Task brief – Match the string "Sulfur" against each line below, and copy every line that matches.

Given records –
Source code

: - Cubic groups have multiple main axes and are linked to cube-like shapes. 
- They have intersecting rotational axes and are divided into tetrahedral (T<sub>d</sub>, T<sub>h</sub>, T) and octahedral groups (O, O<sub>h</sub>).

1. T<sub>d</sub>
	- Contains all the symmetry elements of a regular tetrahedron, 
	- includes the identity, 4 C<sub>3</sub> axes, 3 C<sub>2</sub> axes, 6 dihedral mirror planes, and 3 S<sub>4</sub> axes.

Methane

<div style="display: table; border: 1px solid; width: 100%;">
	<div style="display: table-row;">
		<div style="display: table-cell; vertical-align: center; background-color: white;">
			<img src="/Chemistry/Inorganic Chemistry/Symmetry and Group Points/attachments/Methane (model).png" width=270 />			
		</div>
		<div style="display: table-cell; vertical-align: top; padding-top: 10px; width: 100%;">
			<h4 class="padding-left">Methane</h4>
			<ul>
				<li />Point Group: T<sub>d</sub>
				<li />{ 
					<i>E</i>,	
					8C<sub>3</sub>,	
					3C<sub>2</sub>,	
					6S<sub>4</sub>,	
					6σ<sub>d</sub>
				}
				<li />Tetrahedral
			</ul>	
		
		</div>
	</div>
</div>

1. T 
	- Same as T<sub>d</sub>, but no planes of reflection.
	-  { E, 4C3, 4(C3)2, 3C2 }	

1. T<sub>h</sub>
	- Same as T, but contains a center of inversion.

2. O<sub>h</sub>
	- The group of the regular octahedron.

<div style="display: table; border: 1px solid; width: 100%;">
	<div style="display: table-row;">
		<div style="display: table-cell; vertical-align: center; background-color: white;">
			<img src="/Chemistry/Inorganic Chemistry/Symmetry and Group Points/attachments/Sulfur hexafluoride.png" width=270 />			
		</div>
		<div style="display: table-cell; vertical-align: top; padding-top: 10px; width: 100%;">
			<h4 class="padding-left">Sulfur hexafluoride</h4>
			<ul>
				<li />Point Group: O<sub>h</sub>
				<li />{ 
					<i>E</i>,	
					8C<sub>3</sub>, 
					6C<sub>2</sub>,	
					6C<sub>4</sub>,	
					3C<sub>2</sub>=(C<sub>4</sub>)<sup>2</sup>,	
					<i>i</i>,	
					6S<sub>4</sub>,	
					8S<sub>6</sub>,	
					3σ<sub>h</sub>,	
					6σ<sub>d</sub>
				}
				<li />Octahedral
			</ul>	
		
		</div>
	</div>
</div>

Written reply –
			<img src="/Chemistry/Inorganic Chemistry/Symmetry and Group Points/attachments/Sulfur hexafluoride.png" width=270 />			
			<h4 class="padding-left">Sulfur hexafluoride</h4>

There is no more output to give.